- CADÊ O VARTE? - OQUÊ? VÁRTE? - O VARTE NUM MORA AQUI? - AQUI NÃO TEM NENHUM VARTE. - ENTÃO ONDE ELE MORA? - NESTA RUA NÃO TEM NENHUM VARTE. - MAS ME DISSERO QUE ELE MORAVA POR AQUI. - MAS QUEM É VARTE? - ACHU QUE ELE MORA MAIS IMBAIXU.
E assim a conversa se encerrou. Era uma abordagem trivial. Um sujeito bate na porta e ao ser atendido vem direto com as perguntas, sem ao mínimo oferecer mais detalhes. Pergunta direta, de forma brusca, sem pedir licença, sem “Bom dia” ou algo assim. Tosco, vulgar, de certa forma simples, sem gentilezas, tosco, sem permitir inclusive busca de mais informações. Diante dos ‘ataques’ verbais cheguei a pensar no VAR, o sistema de verificação de lances no futebol, nada mais além disto. A imagem do tratamento de mando, isto é sem tato, prevaleceu e me deixou travado diante daquele homem alto, vestido de forma simples, com um chaveiro de carro na mão direita. Ao sair fiquei monitorando e ele caminhando para outras casas abaixo e numa delas voltou a ser atendido. Depois foi adiante até o final da rua e o perdi de vista. Aquela cena gerou um impacto. Refletiu-me a falta de tato na abordagem, não que isto significasse falta de educação, mas sim de cuidados nas relações interpessoais. Era como estivesse tratando a mim como velho conhecido ou como um parente. Sem ser violento foi brusco, sem tato foi pobre nas colocações.
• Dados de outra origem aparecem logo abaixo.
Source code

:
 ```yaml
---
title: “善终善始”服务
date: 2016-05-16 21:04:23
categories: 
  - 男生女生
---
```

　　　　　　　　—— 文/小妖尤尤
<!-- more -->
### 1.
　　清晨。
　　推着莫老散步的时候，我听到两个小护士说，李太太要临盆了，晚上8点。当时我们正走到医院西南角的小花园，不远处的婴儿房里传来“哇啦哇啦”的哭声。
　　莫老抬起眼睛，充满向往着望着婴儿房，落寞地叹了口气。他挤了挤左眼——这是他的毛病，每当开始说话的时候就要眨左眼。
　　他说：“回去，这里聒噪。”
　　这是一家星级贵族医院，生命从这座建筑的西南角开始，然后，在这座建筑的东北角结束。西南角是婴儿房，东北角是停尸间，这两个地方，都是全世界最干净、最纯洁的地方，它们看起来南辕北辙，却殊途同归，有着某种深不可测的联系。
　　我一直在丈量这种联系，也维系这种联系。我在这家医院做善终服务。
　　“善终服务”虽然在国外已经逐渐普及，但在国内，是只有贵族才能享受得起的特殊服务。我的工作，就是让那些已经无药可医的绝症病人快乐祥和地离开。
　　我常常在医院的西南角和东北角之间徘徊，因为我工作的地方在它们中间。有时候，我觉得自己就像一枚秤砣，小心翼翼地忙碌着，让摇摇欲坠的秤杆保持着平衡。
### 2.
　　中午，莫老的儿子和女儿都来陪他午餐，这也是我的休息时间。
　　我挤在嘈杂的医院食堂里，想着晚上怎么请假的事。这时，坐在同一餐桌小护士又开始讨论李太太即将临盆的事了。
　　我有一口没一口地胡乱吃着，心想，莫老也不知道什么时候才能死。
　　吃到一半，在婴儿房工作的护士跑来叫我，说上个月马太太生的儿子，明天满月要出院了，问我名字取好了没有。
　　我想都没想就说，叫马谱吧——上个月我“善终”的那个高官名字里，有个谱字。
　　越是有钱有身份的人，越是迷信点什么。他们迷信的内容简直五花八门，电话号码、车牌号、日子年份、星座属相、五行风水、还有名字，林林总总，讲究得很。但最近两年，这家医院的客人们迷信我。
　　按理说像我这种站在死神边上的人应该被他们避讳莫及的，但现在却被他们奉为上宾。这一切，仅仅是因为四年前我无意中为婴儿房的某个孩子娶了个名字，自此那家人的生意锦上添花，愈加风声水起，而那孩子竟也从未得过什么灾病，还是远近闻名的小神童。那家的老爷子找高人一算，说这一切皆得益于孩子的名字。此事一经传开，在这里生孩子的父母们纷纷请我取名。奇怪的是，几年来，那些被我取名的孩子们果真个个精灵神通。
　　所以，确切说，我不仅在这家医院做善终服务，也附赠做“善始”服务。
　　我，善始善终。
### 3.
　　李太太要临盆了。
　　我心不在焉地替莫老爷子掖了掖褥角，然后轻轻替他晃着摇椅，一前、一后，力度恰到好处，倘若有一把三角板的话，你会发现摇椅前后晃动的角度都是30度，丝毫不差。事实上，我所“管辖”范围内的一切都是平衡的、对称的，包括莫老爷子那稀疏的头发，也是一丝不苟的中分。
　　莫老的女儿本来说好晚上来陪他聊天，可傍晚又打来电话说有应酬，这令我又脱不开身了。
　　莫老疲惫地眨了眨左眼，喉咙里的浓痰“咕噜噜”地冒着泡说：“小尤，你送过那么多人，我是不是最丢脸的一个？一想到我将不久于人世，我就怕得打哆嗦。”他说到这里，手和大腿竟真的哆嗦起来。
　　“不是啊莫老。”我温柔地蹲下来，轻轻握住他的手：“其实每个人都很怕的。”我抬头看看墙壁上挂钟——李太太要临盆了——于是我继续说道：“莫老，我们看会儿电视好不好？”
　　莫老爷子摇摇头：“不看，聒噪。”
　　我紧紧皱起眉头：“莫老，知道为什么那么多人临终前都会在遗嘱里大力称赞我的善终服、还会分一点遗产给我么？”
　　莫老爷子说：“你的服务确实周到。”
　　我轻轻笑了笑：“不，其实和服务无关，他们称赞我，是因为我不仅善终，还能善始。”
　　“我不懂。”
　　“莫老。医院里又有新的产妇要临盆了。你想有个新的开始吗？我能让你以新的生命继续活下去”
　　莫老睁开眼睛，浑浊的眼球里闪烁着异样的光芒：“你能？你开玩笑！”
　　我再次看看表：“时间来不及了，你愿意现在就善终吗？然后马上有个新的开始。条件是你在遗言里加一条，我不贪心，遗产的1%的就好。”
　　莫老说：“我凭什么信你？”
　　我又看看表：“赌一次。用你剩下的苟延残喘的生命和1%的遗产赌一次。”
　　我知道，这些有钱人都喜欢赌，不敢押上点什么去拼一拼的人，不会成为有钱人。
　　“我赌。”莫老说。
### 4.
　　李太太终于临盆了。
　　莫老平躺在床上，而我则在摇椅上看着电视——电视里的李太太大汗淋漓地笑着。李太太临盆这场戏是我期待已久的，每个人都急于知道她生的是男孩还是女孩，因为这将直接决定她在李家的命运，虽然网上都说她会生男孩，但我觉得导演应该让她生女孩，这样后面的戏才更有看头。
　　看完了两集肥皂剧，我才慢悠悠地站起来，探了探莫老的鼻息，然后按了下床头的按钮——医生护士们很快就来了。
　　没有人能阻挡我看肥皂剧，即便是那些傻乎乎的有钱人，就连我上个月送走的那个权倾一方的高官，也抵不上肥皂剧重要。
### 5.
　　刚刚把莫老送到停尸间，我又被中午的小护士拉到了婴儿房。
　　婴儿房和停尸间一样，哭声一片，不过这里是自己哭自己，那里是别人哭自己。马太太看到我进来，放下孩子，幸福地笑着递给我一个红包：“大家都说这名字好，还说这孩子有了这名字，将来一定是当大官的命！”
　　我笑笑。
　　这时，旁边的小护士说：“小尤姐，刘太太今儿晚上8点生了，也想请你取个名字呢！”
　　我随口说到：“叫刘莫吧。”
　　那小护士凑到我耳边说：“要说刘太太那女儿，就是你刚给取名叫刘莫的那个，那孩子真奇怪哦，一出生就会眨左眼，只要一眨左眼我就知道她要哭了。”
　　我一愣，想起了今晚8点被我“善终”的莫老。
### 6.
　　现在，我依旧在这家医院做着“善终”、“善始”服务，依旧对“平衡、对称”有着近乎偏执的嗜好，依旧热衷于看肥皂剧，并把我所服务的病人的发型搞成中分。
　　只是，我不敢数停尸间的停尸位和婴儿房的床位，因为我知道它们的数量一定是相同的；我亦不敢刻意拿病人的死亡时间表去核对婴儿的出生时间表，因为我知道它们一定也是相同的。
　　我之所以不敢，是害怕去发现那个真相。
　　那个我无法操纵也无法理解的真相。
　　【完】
A partir dali passei a pensar em como as pessoas me parecem ser em geral assim: sem muito tato para com o outro, mesmo que seja com padrão verbal mais elevado que o do meu interlocutor. Veio a tona a grosseria de uma dentista diante de uma abordagem sobre o uso de máscaras. Outra cena pública foi de um deputado rosnando seus argumentos frouxos contra o STF. Cenas de discussões e agressões em uma lanchonete também foi destaque nos últimos dias. Isto somente para retratar o nosso cotidiano entre a mesmice, a grosseria e atos violentos, sem deixar de citar as famosas ‘carteiradas’: “Sou dentista”. Mas o Varte não tinha nada a ver com o VAR, que talvez seja acionado nesta noite durante o jogo do Flamengo com o São Paulo. Aquela abordagem bruta entorpeceu a minha mente no momento não me permitindo pensar em alternativas. As respostas automáticas eram “Não!”. Em outro extremo de local e horário me deparei com algumas vendedoras de uma loja em uma cidade vizinha. Ao entrar não fui acolhido com cumprimentos e nem mesmo disponibilidade de ajuda. Eram cinco moças e todas envolvidas com arranjos de tapetes e similares. O cenário não era nada cativante, mais parecendo que elas eram insensíveis para o cuidar das pessoas recusando toques de atenção calorosa. As funcionárias optavam por cuidar dos tapetes e toalhas, sem notarem que o calor humano provoca entusiasmo e incentivos. Somente um sorriso foi registrado e este estava pendurado em uma prateleira, era uma toalha ou algo assim com um rosto simpático. Entrei de um jeito e saí diferente, pior e algo incomodado com aquele perfil de atendimento comercial. Passei a observar os rostos de algumas pessoas, pedestres e condutores, novamente conferia expressões frias, rígidas, contraídas e nada que revelasse bom humor. Então entrei em um clima de mais reflexões sobre este estado comportamental que parece tecer a convivência humano.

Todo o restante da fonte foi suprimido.